Industrial start-up and mechatronic pioneer, Mirmex Micro Motor, has announced the availability of a new method of manufacturing high-power density electric micromotor windings. Seven years of research and development have resulted in the commercial availability of this groundbreaking technology, which is said to completely revolutionise traditional winding design and manufacturing methods.
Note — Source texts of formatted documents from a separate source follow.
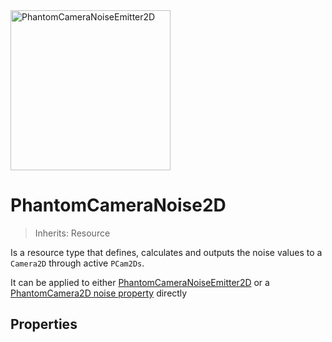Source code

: <img alt="PhantomCameraNoiseEmitter2D" src="/assets/icons/phantom-camera-noise-2d.svg" height="256" width="256"/>

# PhantomCameraNoise2D
> Inherits: Resource

Is a resource type that defines, calculates and outputs the noise values to a `Camera2D` through active `PCam2Ds`.

It can be applied to either [PhantomCameraNoiseEmitter2D](/noise/phantom-camera-noise-emitter-2d) or a [PhantomCamera2D noise property](/core-nodes/phantom-camera-2d#noise) directly

## Properties
<Property propertyName="amplitude" propertyType="float" propertyDefault="10">
<template v-slot:propertyDescription>

Defines the size of the noise pattern.

Higher values will increase the range the noise can reach.

</template>
<template v-slot:setMethod>

`void` set_amplitude (`float` value)

</template>
<template v-slot:setExample>

::: details Example
```gdscript
pcam.noise.set_amplitude(4.2)
```
:::

</template>
<template v-slot:getMethod>

`float` get_amplitude()

</template>
<template v-slot:getExample>

::: details Example
```gdscript
pcam.noise.get_amplitude()
```
:::

</template>
</Property>




<Property propertyName="frequency" propertyType="float" propertyDefault="0.5">
<template v-slot:propertyDescription>

Sets the density of the noise pattern.

Higher values will result in more erratic noise.

</template>
<template v-slot:setMethod>

`void` set_frequency (`float` value)

</template>
<template v-slot:setExample>

::: details Example
```gdscript
pcam.noise.set_frequency(4.2)
```
:::

</template>
<template v-slot:getMethod>

`float` get_frequency()

</template>
<template v-slot:getExample>

::: details Example
```gdscript
pcam.noise.get_frequency()
```
:::

</template>
</Property>




<Property propertyName="randomize_noise_seed" propertyType="bool" propertyDefault="true">
<template v-slot:propertyDescription>

If true, randomizes the noise pattern every time the noise is run.

If disabled, [noise_seed](#noise_seed) can be used to define a fixed noise pattern.

</template>
<template v-slot:setMethod>

`void` set_randomize_noise_seed (`bool` value)

</template>
<template v-slot:setExample>

::: details Example
```gdscript
pcam.noise.set_randomize_noise_seed(false)
```
:::

</template>
<template v-slot:getMethod>

`bool` get_randomize_noise_seed()

</template>
<template v-slot:getExample>

::: details Example
```gdscript
pcam.noise.get_randomize_noise_seed()
```
:::

</template>
</Property>




<Property propertyName="noise_seed" propertyType="int" propertyDefault="0">
<template v-slot:propertyDescription>

Sets a predetermined seed noise value.

Useful if wanting to achieve a persistent noise pattern every time the noise is emitted.

</template>
<template v-slot:setMethod>

`void` set_noise_seed (`int` value)

</template>
<template v-slot:setExample>

::: details Example
```gdscript
pcam.noise.set_noise_seed(false)
```
:::

</template>
<template v-slot:getMethod>

`int` get_noise_seed()

</template>
<template v-slot:getExample>

::: details Example
```gdscript
pcam.noise.get_noise_seed()
```
:::

</template>
</Property>




<Property propertyName="positional_noise" propertyType="bool" propertyDefault="true">
<template v-slot:propertyDescription>

Enables noise changes to the `Camera2D`'s `offset` position.

</template>
<template v-slot:setMethod>

`void` set_positional_noise (`bool` value)

</template>
<template v-slot:setExample>

::: details Example
```gdscript
pcam.noise.set_positional_noise(false)
```
:::

</template>
<template v-slot:getMethod>

`bool` get_positional_noise()

</template>
<template v-slot:getExample>

::: details Example
```gdscript
pcam.noise.get_positional_noise()
```
:::

</template>
</Property>




<Property propertyName="rotational_noise" propertyType="bool" propertyDefault="true">
<template v-slot:propertyDescription>

Enables noise changes to the `Camera2D`'s rotation.

</template>
<template v-slot:setMethod>

`void` set_rotational_noise (`bool` value)

</template>
<template v-slot:setExample>

::: details Example
```gdscript
pcam.noise.set_rotational_noise(false)
```
:::

</template>
<template v-slot:getMethod>

`bool` get_rotational_noise()

</template>
<template v-slot:getExample>

::: details Example
```gdscript
pcam.noise.get_rotational_noise()
```
:::

</template>
</Property>




<Property propertyName="positional_multiplier_x" propertyType="float" propertyDefault="1">
<template v-slot:propertyDescription>

Multiplies positional noise amount in the X-axis.

Set the value to 0 to disable noise in the axis.

</template>
<template v-slot:setMethod>

`void` set_positional_multiplier_x (`float` value)

</template>
<template v-slot:setExample>

::: details Example
```gdscript
pcam.noise.set_positional_multiplier_x(0.42)
```
:::

</template>
<template v-slot:getMethod>

`float` get_positional_multiplier_x()

</template>
<template v-slot:getExample>

::: details Example
```gdscript
pcam.noise.get_positional_multiplier_x()
```
:::

</template>
</Property>




<Property propertyName="positional_multiplier_y" propertyType="float" propertyDefault="1">
<template v-slot:propertyDescription>

Multiplies positional noise amount in the Y-axis.

Set the value to 0 to disable noise in the axis.

</template>
<template v-slot:setMethod>

`void` set_positional_multiplier_y (`float` value)

</template>
<template v-slot:setExample>

::: details Example
```gdscript
pcam.noise.set_positional_multiplier_y(0.42)
```
:::

</template>
<template v-slot:getMethod>

`float` get_positional_multiplier_y()

</template>
<template v-slot:getExample>

::: details Example
```gdscript
pcam.noise.get_positional_multiplier_y()
```
:::

</template>
</Property>




<Property propertyName="rotational_multiplier" propertyType="float" propertyDefault="1">
<template v-slot:propertyDescription>

Multiplies rotational noise amount.

</template>
<template v-slot:setMethod>

`void` set_rotational_multiplier_x (`float` value)

</template>
<template v-slot:setExample>

::: details Example
```gdscript
pcam.noise.set_rotational_multiplier(0.42)
```
:::

</template>
<template v-slot:getMethod>

`float` get_rotational_multiplier()

</template>
<template v-slot:getExample>

::: details Example
```gdscript
pcam.noise.get_rotational_multiplier()
```
:::

</template>
</Property>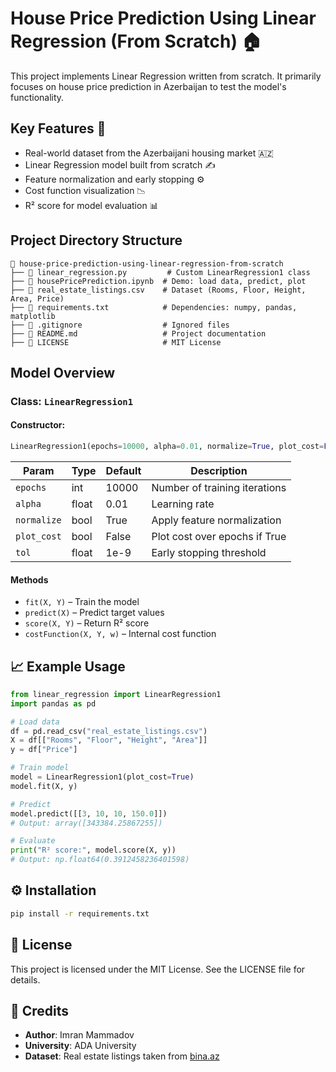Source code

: # House Price Prediction Using Linear Regression (From Scratch) 🏠

This project implements Linear Regression written from scratch. It primarily focuses on house price prediction in Azerbaijan to test the model's functionality.

## Key Features 📌
- Real-world dataset from the Azerbaijani housing market 🇦🇿
- Linear Regression model built from scratch ✍
- Feature normalization and early stopping ⚙
- Cost function visualization 📉
- R² score for model evaluation 📊

## Project Directory Structure
```
📁 house-price-prediction-using-linear-regression-from-scratch
├── 📄 linear_regression.py         # Custom LinearRegression1 class
├── 📄 housePricePrediction.ipynb  # Demo: load data, predict, plot
├── 📄 real_estate_listings.csv    # Dataset (Rooms, Floor, Height, Area, Price)
├── 📄 requirements.txt            # Dependencies: numpy, pandas, matplotlib
├── 📄 .gitignore                  # Ignored files
├── 📄 README.md                   # Project documentation
├── 📄 LICENSE                     # MIT License
```

## Model Overview

### Class: `LinearRegression1`
#### Constructor:
```python
LinearRegression1(epochs=10000, alpha=0.01, normalize=True, plot_cost=False, tol=1e-9)
```
| Param     | Type    | Default | Description                        |
|-----------|---------|---------|------------------------------------|
| `epochs`  | int     | 10000   | Number of training iterations      |
| `alpha`   | float   | 0.01    | Learning rate                      |
| `normalize` | bool  | True    | Apply feature normalization        |
| `plot_cost` | bool  | False   | Plot cost over epochs if True      |
| `tol`     | float   | 1e-9    | Early stopping threshold           |

#### Methods
- `fit(X, Y)` – Train the model
- `predict(X)` – Predict target values
- `score(X, Y)` – Return R² score
- `costFunction(X, Y, w)` – Internal cost function

## 📈 Example Usage
```python
from linear_regression import LinearRegression1
import pandas as pd

# Load data
df = pd.read_csv("real_estate_listings.csv")
X = df[["Rooms", "Floor", "Height", "Area"]]
y = df["Price"]

# Train model
model = LinearRegression1(plot_cost=True)
model.fit(X, y)

# Predict
model.predict([[3, 10, 10, 150.0]])
# Output: array([343384.25867255])

# Evaluate
print("R² score:", model.score(X, y))
# Output: np.float64(0.3912458236401598)
```

## ⚙ Installation
```bash
pip install -r requirements.txt
```

## 🪪 License
This project is licensed under the MIT License. See the LICENSE file for details.

## 🧾 Credits
- **Author**: Imran Mammadov
- **University**: ADA University
- **Dataset**: Real estate listings taken from [bina.az](https://bina.az)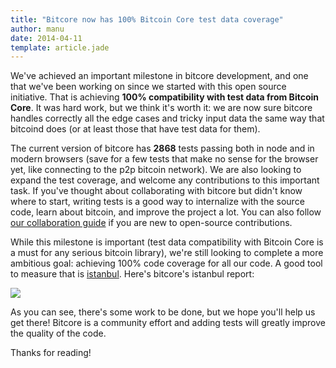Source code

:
 ```yaml
---
title: "Bitcore now has 100% Bitcoin Core test data coverage"
author: manu
date: 2014-04-11
template: article.jade
---
```



We've achieved an important milestone in bitcore development, 
and one that we've been working on since we started with this open source initiative. 
That is achieving **100% compatibility with test data from Bitcoin
Core**. It was hard work, but we think it's worth it: we are now sure 
bitcore handles correctly all the edge cases and tricky input data
the same way that bitcoind does (or at least those that have test data for them). 

The current version of bitcore has **2868** tests passing both in node
and in modern browsers (save for a few tests that make no sense for
the browser yet, like connecting to the p2p bitcoin network). We are
also looking to expand the test coverage, and welcome any contributions
to this important task. If you've thought about collaborating with 
bitcore but didn't know where to start, writing tests is a good way
to internalize with the source code, learn about bitcoin, and improve
the project a lot. You can also follow <a href="/blog/articles/how-to-contribute/">our collaboration guide</a> if
you are new to open-source contributions.

While this milestone is important (test data compatibility with Bitcoin 
Core is a must for any serious bitcoin library), we're still looking
to complete a more ambitious goal: achieving 100% code coverage 
for all our code. A good tool to measure that is <a href="http://gotwarlost.github.io/istanbul/">
istanbul</a>. Here's bitcore's istanbul report:

<img src="/blog/images/bitcore-istanbul.png"> </img>

As you can see, there's some work to be done, but we hope you'll help us
get there! Bitcore is a community effort and adding tests will greatly improve
the quality of the code.

Thanks for reading!







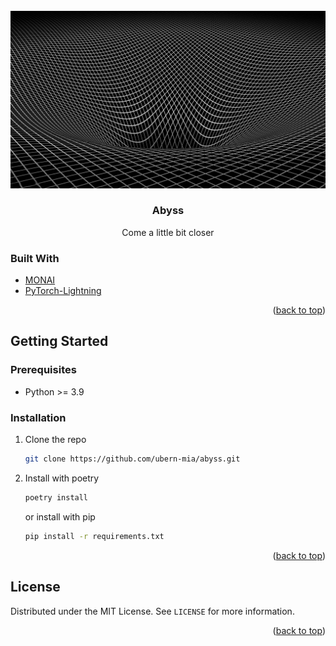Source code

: <div id="top"></div>

<!-- PROJECT SHIELDS -->
<!--
*** I'm using markdown "reference style" links for readability.
*** Reference links are enclosed in brackets [ ] instead of parentheses ( ).
*** See the bottom of this document for the declaration of the reference variables
*** for contributors-url, forks-url, etc. This is an optional, concise syntax you may use.
*** https://www.markdownguide.org/basic-syntax/#reference-style-links
-->

[//]: # ([![Contributors][contributors-shield]][contributors-url])
[//]: # ([![Forks][forks-shield]][forks-url])
[//]: # ([![Stargazers][stars-shield]][stars-url])
[//]: # ([![Issues][issues-shield]][issues-url])
[//]: # ([![MIT License][license-shield]][license-url])
[//]: # ([![LinkedIn][linkedin-shield]][linkedin-url])



<!-- PROJECT LOGO -->
<br />
<div align="center">
  <a href="http://yesofcorsa.com/wp-content/uploads/2016/12/Abyss-Wallpaper-1080p.jpg">
    <img src="docs/images/abyss.png" alt="" width="" height="">
  </a>

<h3 align="center">Abyss</h3>

  <p align="center">
    Come a little bit closer

[//]: # (    <br />)

[//]: # (    <a href="https://github.com/github_username/repo_name"><strong>Explore the docs »</strong></a>)

[//]: # (    <br />)

[//]: # (    <br />)

[//]: # (    <a href="https://github.com/github_username/repo_name">View Demo</a>)

[//]: # (    ·)

[//]: # (    <a href="https://github.com/github_username/repo_name/issues">Report Bug</a>)

[//]: # (    ·)

[//]: # (    <a href="https://github.com/github_username/repo_name/issues">Request Feature</a>)
  </p>
</div>

[//]: # ()
[//]: # ()
[//]: # (<!-- TABLE OF CONTENTS -->)

[//]: # (<details>)

[//]: # (  <summary>Table of Contents</summary>)

[//]: # (  <ol>)

[//]: # (    <li>)

[//]: # (      <a href="#about-the-project">About The Project</a>)

[//]: # (      <ul>)

[//]: # (        <li><a href="#built-with">Built With</a></li>)

[//]: # (      </ul>)

[//]: # (    </li>)

[//]: # (    <li>)

[//]: # (      <a href="#getting-started">Getting Started</a>)

[//]: # (      <ul>)

[//]: # (        <li><a href="#prerequisites">Prerequisites</a></li>)

[//]: # (        <li><a href="#installation">Installation</a></li>)

[//]: # (      </ul>)

[//]: # (    </li>)

[//]: # (    <li><a href="#usage">Usage</a></li>)

[//]: # (    <li><a href="#roadmap">Roadmap</a></li>)

[//]: # (    <li><a href="#contributing">Contributing</a></li>)

[//]: # (    <li><a href="#license">License</a></li>)

[//]: # (    <li><a href="#contact">Contact</a></li>)

[//]: # (    <li><a href="#acknowledgments">Acknowledgments</a></li>)

[//]: # (  </ol>)

[//]: # (</details>)



[//]: # (<!-- ABOUT THE PROJECT -->)
[//]: # (## About The Project)
[//]: # ()
[//]: # ([![Product Name Screen Shot][product-screenshot]]&#40;https://example.com&#41;)

[//]: # (Here's a blank template to get started: To avoid retyping too much info. Do a search and replace with your text editor for the following: `github_username`, `repo_name`, `twitter_handle`, `linkedin_username`, `email_client`, `email`, `project_title`, `project_description`)
[//]: # ()
[//]: # (<p align="right">&#40;<a href="#top">back to top</a>&#41;</p>)



### Built With

* [MONAI](https://monai.io/)
* [PyTorch-Lightning](https://www.pytorchlightning.ai/)

<p align="right">(<a href="#top">back to top</a>)</p>



<!-- GETTING STARTED -->
## Getting Started

### Prerequisites

* Python >= 3.9

### Installation

1. Clone the repo
   ```sh
   git clone https://github.com/ubern-mia/abyss.git
   ```
2. Install with poetry
   ```sh
   poetry install
   ```
   or install with pip
   ```sh
   pip install -r requirements.txt
   ```

<p align="right">(<a href="#top">back to top</a>)</p>



[//]: # (<!-- USAGE EXAMPLES -->)

[//]: # (## Usage)

[//]: # ()
[//]: # (Use this space to show useful examples of how a project can be used. Additional screenshots, code examples and demos work well in this space. You may also link to more resources.)

[//]: # ()
[//]: # (_For more examples, please refer to the [Documentation]&#40;https://example.com&#41;_)

[//]: # ()
[//]: # (<p align="right">&#40;<a href="#top">back to top</a>&#41;</p>)



[//]: # (<!-- ROADMAP -->)

[//]: # (## Roadmap)

[//]: # ()
[//]: # (- [ ] Feature 1)

[//]: # (- [ ] Feature 2)

[//]: # (- [ ] Feature 3)

[//]: # (    - [ ] Nested Feature)

[//]: # ()
[//]: # (See the [open issues]&#40;https://github.com/github_username/repo_name/issues&#41; for a full list of proposed features &#40;and known issues&#41;.)

[//]: # ()
[//]: # (<p align="right">&#40;<a href="#top">back to top</a>&#41;</p>)



[//]: # (<!-- CONTRIBUTING -->)

[//]: # (## Contributing)

[//]: # ()
[//]: # (Contributions are what make the open source community such an amazing place to learn, inspire, and create. Any contributions you make are **greatly appreciated**.)

[//]: # ()
[//]: # (If you have a suggestion that would make this better, please fork the repo and create a pull request. You can also simply open an issue with the tag "enhancement".)

[//]: # (Don't forget to give the project a star! Thanks again!)

[//]: # ()
[//]: # (1. Fork the Project)

[//]: # (2. Create your Feature Branch &#40;`git checkout -b feature/AmazingFeature`&#41;)

[//]: # (3. Commit your Changes &#40;`git commit -m 'Add some AmazingFeature'`&#41;)

[//]: # (4. Push to the Branch &#40;`git push origin feature/AmazingFeature`&#41;)

[//]: # (5. Open a Pull Request)

[//]: # ()
[//]: # (<p align="right">&#40;<a href="#top">back to top</a>&#41;</p>)



<!-- LICENSE -->
## License

Distributed under the MIT License. See `LICENSE` for more information.

<p align="right">(<a href="#top">back to top</a>)</p>



[//]: # (<!-- CONTACT -->)

[//]: # (## Contact)

[//]: # ()
[//]: # (Michael Mueller - [@twitter_handle]&#40;https://twitter.com/twitter_handle&#41; - email@email_client.com)

[//]: # ()
[//]: # (Project Link: [https://github.com/github_username/repo_name]&#40;https://github.com/github_username/repo_name&#41;)

[//]: # ()
[//]: # (<p align="right">&#40;<a href="#top">back to top</a>&#41;</p>)



[//]: # (<!-- ACKNOWLEDGMENTS -->)

[//]: # (## Acknowledgments)

[//]: # ()
[//]: # (* []&#40;&#41;)

[//]: # (* []&#40;&#41;)

[//]: # (* []&#40;&#41;)

[//]: # ()
[//]: # (<p align="right">&#40;<a href="#top">back to top</a>&#41;</p>)



<!-- MARKDOWN LINKS & IMAGES -->
<!-- https://www.markdownguide.org/basic-syntax/#reference-style-links -->
[contributors-shield]: https://img.shields.io/github/contributors/github_username/repo_name.svg?style=for-the-badge
[contributors-url]: https://github.com/github_username/repo_name/graphs/contributors
[forks-shield]: https://img.shields.io/github/forks/github_username/repo_name.svg?style=for-the-badge
[forks-url]: https://github.com/github_username/repo_name/network/members
[stars-shield]: https://img.shields.io/github/stars/github_username/repo_name.svg?style=for-the-badge
[stars-url]: https://github.com/github_username/repo_name/stargazers
[issues-shield]: https://img.shields.io/github/issues/github_username/repo_name.svg?style=for-the-badge
[issues-url]: https://github.com/github_username/repo_name/issues
[license-shield]: https://img.shields.io/github/license/github_username/repo_name.svg?style=for-the-badge

[//]: # ([license-url]: )
[linkedin-shield]: https://img.shields.io/badge/-LinkedIn-black.svg?style=for-the-badge&logo=linkedin&colorB=555
[linkedin-url]: https://linkedin.com/in/linkedin_username
[product-screenshot]: images/screenshot.png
Constructed from flexible printed circuits and developed using artificial intelligence (AI), the micromotors feature unmatched performance and maximum precision, the company states. They can be up to 50% more compact, 70% more dynamic, with three times fewer heat losses and assembled 10 times faster than most of the existing solutions using conventional windings made from copper wire.
 
Innovation
Designed for use in high performance industrial and surgical precision powered tools, active prostheses, aerospace, and robotics, the motors are fully customisable thanks to Mirmex Motor’s proprietary software developed in-house. The motor production is greatly simplified which results in a quicker manufacturing time with reduced tooling costs – an impossible process using traditional copper coils.
 
Mirmex Motor’s technology is primarily applicable to slotless permanent magnet motors, whether used as synchronous machines or as Slotless Brushless Direct Current (SBLDC) machines. These devices have existed for 40 years but have not seen significant innovation since their inception. While traditional high-performance coils are extremely complex to design, manipulate and manufacture, the company’s innovation meets the demands of users looking for increased performance and the convenience of compactness.
 
Flexible printed circuit boards provide new possibilities 
Mirmex Motor develops motors differently: instead of winding the yarns individually, never-seen-before winding topologies are created and printed on strips of flexible printed circuit board (PCB) material. These proprietary patterns are designed using AI algorithms and, once wound, the overlapping layers form an electric motor winding, achieving performance far above the competition.
 
As a result of its research, Mirmex Motor has been able to implement an automated process for the creation of winding topologies and validate the printing on flexible materials of winding patterns that are impossible to reproduce traditionally. The coils made on these flexible circuits provide unparalleled performance to the motors in which they are associated.
 
These new patterns offer immense possibilities that go beyond the mere shape of the windings. By varying the size, patterns, thickness or interconnections of the conductors, the achievable coils can transcend the capabilities of the micromotors. The design of the ideal motor depends on its use, its environment, and its constraints. The Mirmex Motor software develops the best composition on a case-by-case basis and is easily adaptable to a variety of situations due to the flexibility and high degree of design freedom offered.
 
University born research and innovation
This new micromotor technology is the result of several years of research which began in 2013 at UCLouvain, Belgium’s leading French-speaking university. In 2017, the team founded Mirmex Motor to continue the development of its solution and closed fundraising and subsidies of several million euros from local investors and the European Commission. Mirmex Motor is now entering the ever-growing micromotor market with a production capacity of 100,000 windings per year.
 
“This represents a huge leap forward for the micromotor industry,” said Cedric Van Rossum, CEO of Mirmex Motor. “Feedback from industry professionals has proven that our solution is well above market standards. We have great ambitions for our micromotors and for our innovative game-changing technology.”
 
“These days, micromotors are everywhere, from drones to surgical devices and robots. The demand for micromotors continues to grow,” commented Pr. Bruno Dehez, chief scientific advisor at Mirmex Motor. “The performance of such motors depends entirely on their copper coils. Their windings are particularly long and tedious to wind in order to obtain the best possible result. Many coils are still assembled by hand in the prototyping phase.
 
Dr. François Baudart, chief technology officer continued: “The production machines used historically are designed for a particular type of coil or for a single application. This complex process slows down prototyping and manufacturing, making it expensive and inflexible. Since micromotors are mainly intended for areas where innovation and progress are essential, we had to find a better solution.”